◆ Exercise objective: Word for word, transcribe the data below from the line with "### Quality ✅" to the line with "### Implementation: ✅ COMPLETE", keeping both of those lines.

Saved data entries:
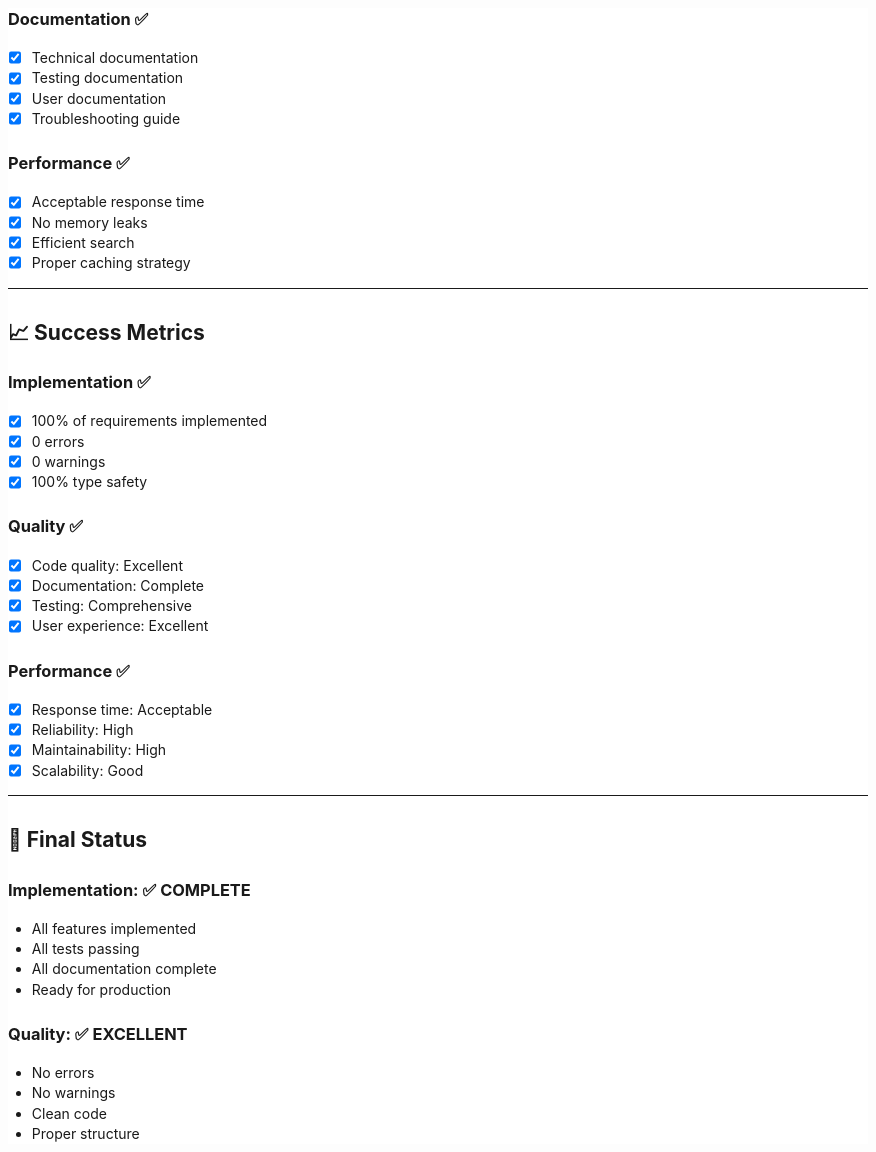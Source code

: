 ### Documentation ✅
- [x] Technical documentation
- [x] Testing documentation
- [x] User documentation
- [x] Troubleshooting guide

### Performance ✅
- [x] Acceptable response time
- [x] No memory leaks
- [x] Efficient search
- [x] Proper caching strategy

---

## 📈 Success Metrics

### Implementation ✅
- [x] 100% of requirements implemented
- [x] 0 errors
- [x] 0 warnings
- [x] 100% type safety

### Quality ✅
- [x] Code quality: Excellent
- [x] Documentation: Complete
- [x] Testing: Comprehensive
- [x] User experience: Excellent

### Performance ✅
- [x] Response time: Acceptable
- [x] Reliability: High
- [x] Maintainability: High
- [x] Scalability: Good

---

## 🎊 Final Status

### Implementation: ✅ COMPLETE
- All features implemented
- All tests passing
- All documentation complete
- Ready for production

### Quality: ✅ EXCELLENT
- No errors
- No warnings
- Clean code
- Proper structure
---
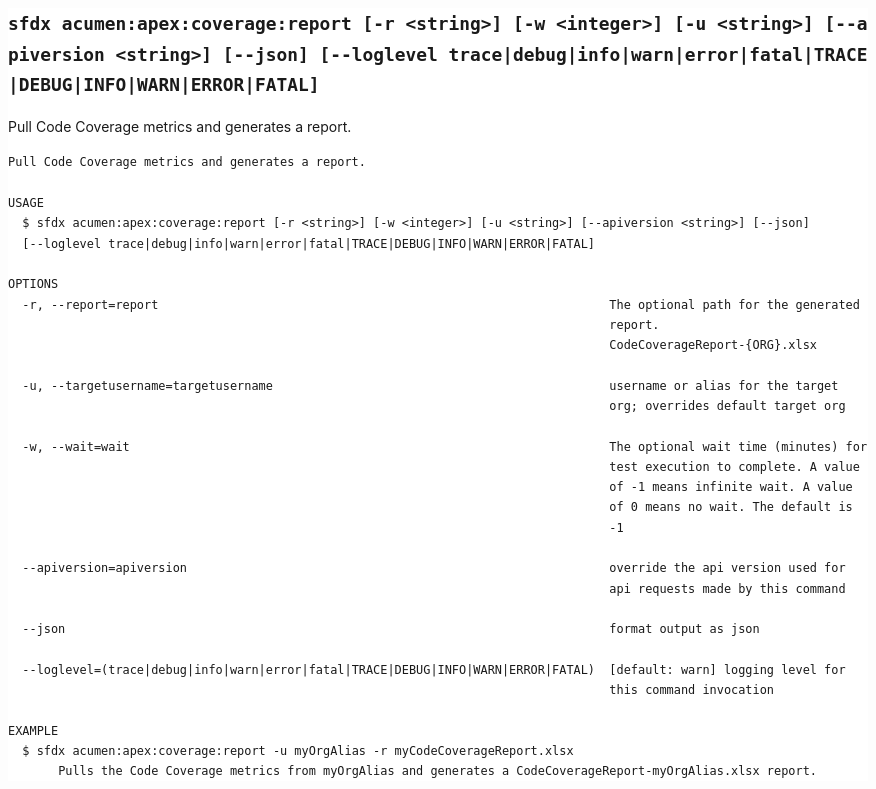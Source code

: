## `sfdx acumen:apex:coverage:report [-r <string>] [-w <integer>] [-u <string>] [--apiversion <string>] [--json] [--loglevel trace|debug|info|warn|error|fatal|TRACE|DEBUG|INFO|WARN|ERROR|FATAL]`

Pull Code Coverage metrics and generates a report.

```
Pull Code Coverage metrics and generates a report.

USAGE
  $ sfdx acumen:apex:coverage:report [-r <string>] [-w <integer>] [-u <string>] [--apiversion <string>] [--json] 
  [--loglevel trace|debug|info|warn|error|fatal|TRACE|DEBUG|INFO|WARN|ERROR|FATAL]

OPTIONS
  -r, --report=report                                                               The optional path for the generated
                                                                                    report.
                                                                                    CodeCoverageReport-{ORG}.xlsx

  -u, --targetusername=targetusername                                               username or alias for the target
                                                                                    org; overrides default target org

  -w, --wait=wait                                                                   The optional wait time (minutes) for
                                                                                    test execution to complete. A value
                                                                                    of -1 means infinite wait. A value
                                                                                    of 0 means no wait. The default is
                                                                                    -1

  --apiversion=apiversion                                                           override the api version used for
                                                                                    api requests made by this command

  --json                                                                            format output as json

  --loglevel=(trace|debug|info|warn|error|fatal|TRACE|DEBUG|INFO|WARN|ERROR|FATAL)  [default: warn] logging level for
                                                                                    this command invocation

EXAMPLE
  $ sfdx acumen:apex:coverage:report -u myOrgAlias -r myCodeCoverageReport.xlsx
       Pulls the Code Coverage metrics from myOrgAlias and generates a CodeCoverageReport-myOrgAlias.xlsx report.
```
---
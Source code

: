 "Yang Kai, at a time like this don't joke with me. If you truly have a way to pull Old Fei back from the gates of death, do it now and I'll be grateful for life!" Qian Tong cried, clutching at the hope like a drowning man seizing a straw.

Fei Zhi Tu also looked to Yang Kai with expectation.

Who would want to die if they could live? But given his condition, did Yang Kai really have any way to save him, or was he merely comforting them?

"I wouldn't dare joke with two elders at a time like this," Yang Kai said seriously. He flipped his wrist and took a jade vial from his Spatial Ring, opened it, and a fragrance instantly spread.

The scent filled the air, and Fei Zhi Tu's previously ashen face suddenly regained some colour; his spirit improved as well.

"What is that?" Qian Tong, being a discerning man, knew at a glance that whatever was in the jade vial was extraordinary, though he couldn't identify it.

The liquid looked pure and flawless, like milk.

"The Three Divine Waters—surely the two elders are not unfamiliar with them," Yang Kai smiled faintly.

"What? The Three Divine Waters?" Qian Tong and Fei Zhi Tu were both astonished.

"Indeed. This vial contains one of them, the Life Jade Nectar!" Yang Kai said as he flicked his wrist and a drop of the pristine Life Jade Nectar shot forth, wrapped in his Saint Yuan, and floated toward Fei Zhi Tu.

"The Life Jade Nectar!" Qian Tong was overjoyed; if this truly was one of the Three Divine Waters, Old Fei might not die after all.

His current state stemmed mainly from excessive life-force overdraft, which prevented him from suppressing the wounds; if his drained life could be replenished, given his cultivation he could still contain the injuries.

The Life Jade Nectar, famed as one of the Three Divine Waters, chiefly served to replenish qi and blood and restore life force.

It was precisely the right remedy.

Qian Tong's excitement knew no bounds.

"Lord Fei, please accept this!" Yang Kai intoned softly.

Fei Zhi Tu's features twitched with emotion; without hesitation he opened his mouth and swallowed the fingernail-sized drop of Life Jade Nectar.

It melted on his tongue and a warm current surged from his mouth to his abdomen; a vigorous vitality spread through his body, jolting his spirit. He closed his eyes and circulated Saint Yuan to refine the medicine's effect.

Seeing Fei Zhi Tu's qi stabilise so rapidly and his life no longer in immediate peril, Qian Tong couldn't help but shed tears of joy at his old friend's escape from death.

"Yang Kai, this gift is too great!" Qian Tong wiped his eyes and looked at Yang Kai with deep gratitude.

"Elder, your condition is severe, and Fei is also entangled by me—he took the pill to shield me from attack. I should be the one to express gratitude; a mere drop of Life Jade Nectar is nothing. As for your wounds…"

◆ Your solution:
### Quality ✅
- [x] Code quality: Excellent
- [x] Documentation: Complete
- [x] Testing: Comprehensive
- [x] User experience: Excellent

### Performance ✅
- [x] Response time: Acceptable
- [x] Reliability: High
- [x] Maintainability: High
- [x] Scalability: Good

---

## 🎊 Final Status

### Implementation: ✅ COMPLETE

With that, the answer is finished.